SUPPLIED RECORDS —
+ + +
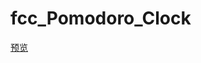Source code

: # fcc_Pomodoro_Clock

[预览](http://htmlpreview.github.io/?https://github.com/Beim/fcc_Pomodoro_Clock/blob/master/index.html)
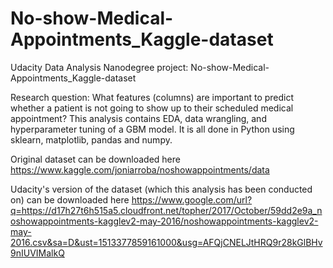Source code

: # No-show-Medical-Appointments_Kaggle-dataset
Udacity Data Analysis Nanodegree project: No-show-Medical-Appointments_Kaggle-dataset

Research question: What features (columns) are important to predict whether a patient is not going to show up to their scheduled medical appointment?
This analysis contains EDA, data wrangling, and hyperparameter tuning of a GBM model. It is all done in Python using sklearn, matplotlib, pandas and numpy.

Original dataset can be downloaded here https://www.kaggle.com/joniarroba/noshowappointments/data

Udacity's version of the dataset (which this analysis has been conducted on) can be downloaded here https://www.google.com/url?q=https://d17h27t6h515a5.cloudfront.net/topher/2017/October/59dd2e9a_noshowappointments-kagglev2-may-2016/noshowappointments-kagglev2-may-2016.csv&sa=D&ust=1513377859161000&usg=AFQjCNELJtHRQ9r28kGlBHv9nIUVIMalkQ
+ + +
WHAT IS EXPECTED — Every record above should be transcribed exactly; the pictures stay out of the copy.

RESULT —
Source code

: # fcc_Pomodoro_Clock

[预览](http://htmlpreview.github.io/?https://github.com/Beim/fcc_Pomodoro_Clock/blob/master/index.html)
Source code

: # No-show-Medical-Appointments_Kaggle-dataset
Udacity Data Analysis Nanodegree project: No-show-Medical-Appointments_Kaggle-dataset

Research question: What features (columns) are important to predict whether a patient is not going to show up to their scheduled medical appointment?
This analysis contains EDA, data wrangling, and hyperparameter tuning of a GBM model. It is all done in Python using sklearn, matplotlib, pandas and numpy.

Original dataset can be downloaded here https://www.kaggle.com/joniarroba/noshowappointments/data

Udacity's version of the dataset (which this analysis has been conducted on) can be downloaded here https://www.google.com/url?q=https://d17h27t6h515a5.cloudfront.net/topher/2017/October/59dd2e9a_noshowappointments-kagglev2-may-2016/noshowappointments-kagglev2-may-2016.csv&sa=D&ust=1513377859161000&usg=AFQjCNELJtHRQ9r28kGlBHv9nIUVIMalkQ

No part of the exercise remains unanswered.